To get your NovelAI API key, follow these steps:

Select the gear icon at the top of the left sidebar.
Select "Account" under "User Settings".

image
Select "Get Persistent API Token".

image
Select the copy icon to copy your NovelAI API token to the clipboard.

image

# Models

You should use Kayra.

Clio is not a bad model, but not as powerful as Kayra. Clio's speed advantage is insignificant. On NovelAI's tablet and scroll tiers, Clio does have a larger context size than Kayra, but trading that off against better coherence/prose quality from Kayra is unlikely to be worth it.

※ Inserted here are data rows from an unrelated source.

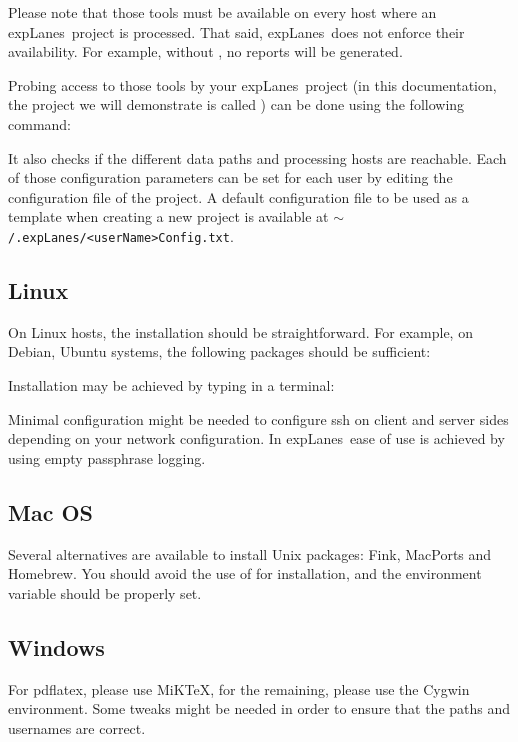 \documentclass[a4paper,fleqn]{tufte-handout}
\newcommand{\explanes}{\textsf{expLanes}\ }
\begin{document}
Please note that those tools must be available on every host where an \explanes project is processed. That said, \explanes does not enforce their availability. For example, without , no reports will be generated.

Probing access to those tools by your \explanes project (in this documentation, the project we will demonstrate is called ) can be done using the following command:


It also checks if the different data paths and processing hosts are reachable. Each of those configuration parameters can be set for each user by editing the configuration file of the project. A default configuration file to be used as a template when creating a new project is available at \texttt{$\sim$/.expLanes/<userName>Config.txt}.

\subsection{Linux}

On Linux hosts, the installation should be straightforward. For example, on Debian, Ubuntu systems, the following packages should be sufficient:


Installation may be achieved by typing in a terminal: 


Minimal configuration might be needed to configure ssh on client and server sides depending on your network configuration. In \explanes ease of use is achieved by using empty passphrase logging.

\subsection{Mac OS}

Several alternatives are available to install Unix packages: Fink, MacPorts and Homebrew. You should avoid the use of  for installation, and the  environment variable should be properly set.

\subsection{Windows}

For pdflatex, please use MiKTeX, for the remaining, please use the Cygwin environment. Some tweaks might be needed in order to ensure that the paths and usernames are correct.
\end{document}
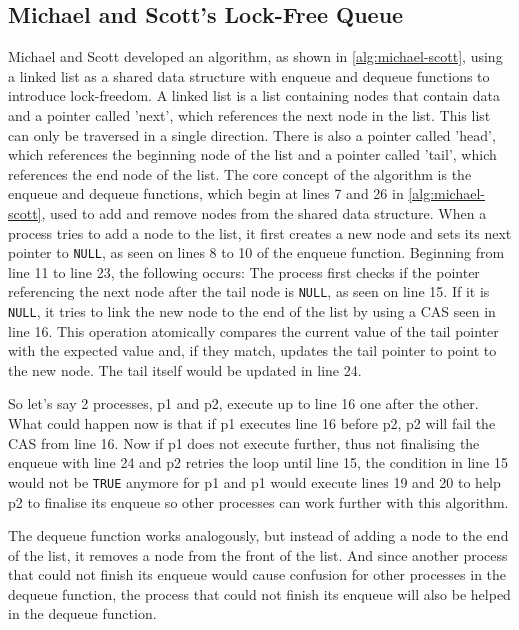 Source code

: \subsection{Michael and Scott's Lock-Free Queue}\label{subsec:michael-scott}

Michael and Scott developed an algorithm, as shown in \cref{alg:michael-scott}, using a linked list as a shared data structure with enqueue and dequeue functions to introduce lock-freedom. A linked list is a list containing nodes that contain data and a pointer called 'next', which references the next node in the list. This list can only be traversed in a single direction. There is also a pointer called 'head', which references the beginning node of the list and a pointer called 'tail', which references the end node of the list. The core concept of the algorithm is the enqueue and dequeue functions, which begin at lines 7 and 26 in \cref{alg:michael-scott}, used to add and remove nodes from the shared data structure. When a process tries to add a node to the list, it first creates a new node and sets its next pointer to \texttt{NULL}, as seen on lines 8 to 10 of the enqueue function. Beginning from line 11 to line 23, the following occurs: The process first checks if the pointer referencing the next node after the tail node is \texttt{NULL}, as seen on line 15. If it is \texttt{NULL}, it tries to link the new node to the end of the list by using a \ac{CAS} seen in line 16. This operation atomically compares the current value of the tail pointer with the expected value and, if they match, updates the tail pointer to point to the new node. The tail itself would be updated in line 24.  \cite{MichaelScottQueue}

So let's say 2 processes, p1 and p2, execute up to line 16 one after the other. What could happen now is that if p1 executes line 16 before p2, p2 will fail the \ac{CAS} from line 16. Now if p1 does not execute further, thus not finalising the enqueue with line 24 and p2 retries the loop until line 15, the condition in line 15 would not be \texttt{TRUE} anymore for p1 and p1 would execute lines 19 and 20 to help p2 to finalise its enqueue so other processes can work further with this algorithm. \cite{MichaelScottQueue}

The dequeue function works analogously, but instead of adding a node to the end of the list, it removes a node from the front of the list. And since another process that could not finish its enqueue would cause confusion for other processes in the dequeue function, the process that could not finish its enqueue will also be helped in the dequeue function. \cite{MichaelScottQueue}

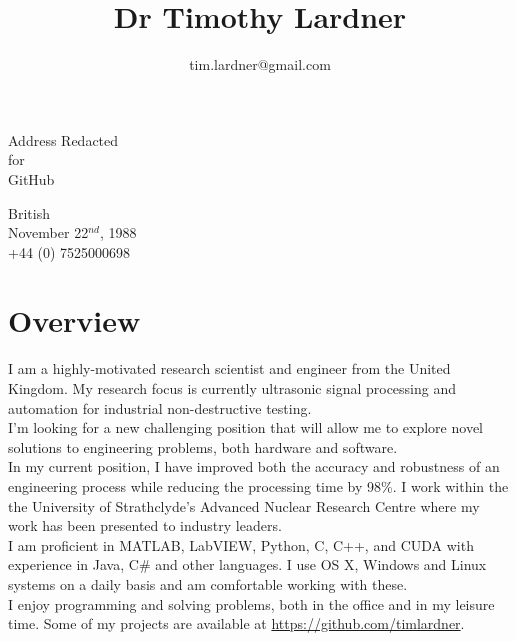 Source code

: \documentclass[12pt]{article}
\title{\bfseries\Huge Dr Timothy Lardner}
\author{tim.lardner@gmail.com}
\date{}
\let\stdsection\section
\begin{document}
\maketitle
\vspace{2em}
\begin{minipage}[ht]{0.48\textwidth}
\centering
Address Redacted\\
for\\
GitHub
\end{minipage}
\begin{minipage}[ht]{0.48\textwidth}
\centering
British\\
November 22$^{nd}$, 1988\\
+44 (0) 7525000698
\end{minipage}
\vspace{2em}
\section*{Overview}
I am a highly-motivated research scientist and engineer from the United Kingdom. My research focus is currently ultrasonic signal processing and automation for industrial non-destructive testing.\\[5pt]

I'm looking for a new challenging position that will allow me to explore novel solutions to engineering problems, both hardware and software.\\[5pt]

In my current position, I have improved both the accuracy and robustness of an engineering process while reducing the processing time by 98\%. I work within the the University of Strathclyde's Advanced Nuclear Research Centre where my work has been presented to industry leaders.\\[5pt]

I am proficient in MATLAB, LabVIEW, Python, C, C++, and CUDA with experience in Java, C\# and other languages. I use OS X, Windows and Linux systems on a daily basis and am comfortable working with these.\\[5pt]

I enjoy programming and solving problems, both in the office and in my leisure time. Some of my projects are available at \url{https://github.com/timlardner}.


\renewcommand\section{\newpage\stdsection}
\end{document}
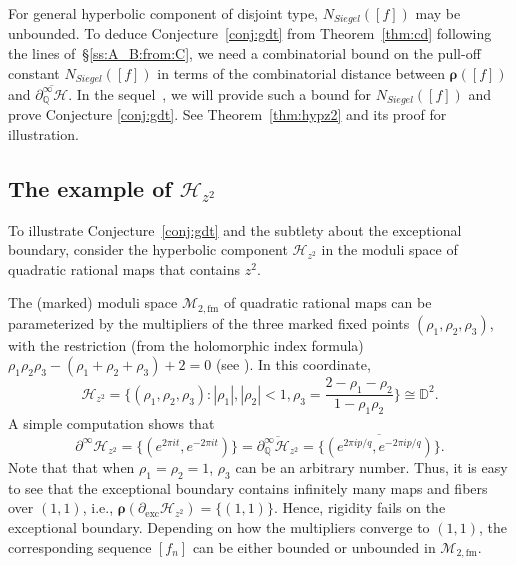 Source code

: \documentclass[11pt, reqno]{amsart}
\numberwithin{equation}{section}
\theoremstyle{plain}
\theoremstyle{theorem}
\theoremstyle{plain}
\theoremstyle{definition}
\newcommand{\Q}{\mathbb{Q}}
\newcommand{\D}{\mathbb{D}}
\newcommand{\fm}{\text{fm}}
\numberwithin{figure}{section}
\begin{document}
For general hyperbolic component of disjoint type, $N_{Siegel}([f])$ may be unbounded. To deduce Conjecture~\ref{conj:gdt} from Theorem~\ref{thm:cd} following the lines of~\S\ref{ss:A_B:from:C}, we need a combinatorial bound on the pull-off constant $N_{Siegel}([f])$ in terms of the combinatorial distance between $\boldsymbol{\rho}([f])$ and $\overline{\partial^\infty_\Q \mathcal{H}}$. In the sequel~\cite{DLuo}, we will provide such a bound for $N_{Siegel}([f])$ and prove Conjecture \ref{conj:gdt}. See Theorem~\ref{thm:hypz2} and its proof for illustration.



\subsection{The example of $\mathcal{H}_{z^2}$}\label{ss:intro:z^2}
To illustrate Conjecture~\ref{conj:gdt} and the subtlety about the exceptional boundary, consider the hyperbolic component $\mathcal{H}_{z^2}$ in the moduli space of quadratic rational maps that contains $z^2$. 




The (marked) moduli space $\mathcal{M}_{2, \fm}$ of quadratic rational maps can be parameterized by the multipliers of the three marked fixed points $(\rho_1, \rho_2, \rho_3)$, with the restriction (from the holomorphic index formula) $\rho_1\rho_2\rho_3 - (\rho_1 + \rho_2 + \rho_3) + 2 = 0$ (see \cite{Mil93}).
In this coordinate,
$$
\mathcal{H}_{z^2} = \{(\rho_1, \rho_2, \rho_3): |\rho_1|, |\rho_2| < 1, \rho_3 = \frac{2-\rho_1-\rho_2}{1-\rho_1\rho_2}\} \cong \D^2.
$$
A simple computation shows that 
$$
\partial^\infty \mathcal{H}_{z^2} = \{(e^{2\pi i t}, e^{-2\pi i t})\} = \overline{\partial^\infty_\Q \mathcal{H}_{z^2}} = \overline{\{(e^{2\pi i p/q}, e^{-2\pi i p/q})\}}.
$$
Note that that when $\rho_1 = \rho_2 = 1$, $\rho_3$ can be an arbitrary number.
Thus, it is easy to see that the exceptional boundary contains infinitely many maps and fibers over $(1,1)$, i.e.,
$\boldsymbol{\rho}(\partial_{\operatorname{exc}}\mathcal{H}_{z^2}) = \{(1, 1)\}$.
Hence, rigidity fails on the exceptional boundary.
Depending on how the multipliers converge to $(1, 1)$, the corresponding sequence $[f_n]$ can be either bounded or unbounded in $\mathcal{M}_{2, \fm}$.
\end{document}
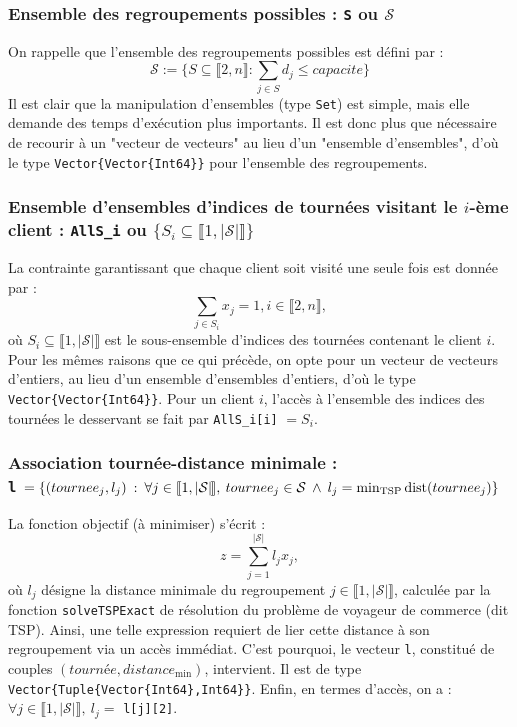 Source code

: \documentclass[french, 11pt, a4paper]{article} %
\newcommand{\Sc}{\mathcal{S}} %
\newcommand{\smb}{\smallbreak}
\begin{document}
\subsubsection{Ensemble des regroupements possibles : \texttt{S} ou $\Sc$}
On rappelle que l'ensemble des regroupements possibles est défini par :
\[\Sc := \Bigg\{ S \subseteq \llbracket 2,n \rrbracket : \sum_{j \in S} d_j \leq capacite \Bigg\} \]
Il est clair que la manipulation d'ensembles (type \verb+Set+) est simple, mais elle demande des temps d'exécution plus importants.
Il est donc plus que nécessaire de recourir à un "vecteur de vecteurs" au lieu d'un "ensemble d'ensembles", d'où
le type \verb+Vector{Vector{Int64}}+ pour l'ensemble des regroupements.

\subsubsection{Ensemble d'ensembles d'indices de tournées visitant le $i$-ème client : \texttt{AllS\_i} ou $\{S_i \subseteq \llbracket 1, |\Sc| \rrbracket\}$ }
La contrainte garantissant que chaque client soit visité une seule fois est donnée par :
\[ \sum_{j \in S_i} x_j = 1, i \in \llbracket 2,n \rrbracket, \]
où $S_i \subseteq \llbracket 1, |\Sc| \rrbracket$ est le sous-ensemble d'indices des tournées
contenant le client $i$.
Pour les mêmes raisons que ce qui précède, on opte pour un vecteur de vecteurs d'entiers, au lieu d'un ensemble d'ensembles d'entiers,
d'où le type \verb+Vector{Vector{Int64}}+.
\smb Pour un client $i$, l'accès à l'ensemble des indices des tournées le desservant se fait par \texttt{AllS\_i[i]} $=S_i$.

\subsubsection{Association tournée-distance minimale : \\ \texttt{l} 
$= \{(tournee_j,l_j) \: : \: \forall j \in \llbracket 1,|\Sc| \hspace{-0.15cm} \rrbracket,  \:
tournee_j \in \Sc 
\: \land \:
l_j = \min_{\text{\normalfont{TSP}}} \text{\normalfont{dist}}(tournee_j) \}$}

La fonction objectif (à minimiser) s'écrit :
\[ z = \sum_{j=1}^{|\Sc|} l_j x_j,\]
où $l_j$ désigne la distance minimale du regroupement $j \in \llbracket 1,|\Sc| \rrbracket$, calculée par la
fonction \verb+solveTSPExact+ de résolution du problème de voyageur de commerce (dit TSP).
Ainsi, une telle expression requiert de lier cette distance à son regroupement via un accès immédiat.
C'est pourquoi, le vecteur \verb+l+, constitué de couples $(tourn \text{é} e,distance_{\text{min}})$, intervient.
Il est de type \verb+Vector{Tuple{Vector{Int64},Int64}}+.
\smb Enfin, en termes d'accès, on a : $\forall j \in \llbracket 1,|\Sc| \rrbracket, \: l_j = $ \texttt{l[j][2]}.
\end{document}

Krake and Euterpe aren't recommended - NovelAI even refers to them as legacy models.

# Settings

The files with the settings are here (SillyTavern\public\NovelAI Settings). You can also manually add your own settings files.

# Response Length

How much text you want to generate per message. Note that NovelAI has a limit of 150 tokens per response.

# Context Size

How many tokens of the chat are kept in the context at any given time. How large the maximum context size you can use depends on the model and your subscription tier:

Kayra (tablet) - 3072 tokens
Kayra (scroll) - 6144 tokens
Kayra (opus) and Clio (all tiers) - 8192 tokens

# Temperature

Lower value - the answers are more logical, but less creative.
Higher value - the answers are more creative, but less logical.

# Repetition penalty

Higher values make the output less repetitive. If the character is fixated on something or repeats the same phrase, then increasing this parameter will (likely) fix it. It is not recommended to increase this parameter too much as it may break the outputs.

# Repetition penalty range

How many tokens from the last generated token will be considered repeated if they appear in the output.

# Preamble

Text that is inserted right above the chat to modify the writing style. The recommended format is a list of short tags, like "[ Style: chat, detailed, sensory ]".

# Top P

Limits the token pool to however many tokens it takes for their probabilities to add up to p. A lower number is more consistent, but less creative.

# Top K

Limits the token pool to the k most likely tokens. A lower number is more consistent, but less creative.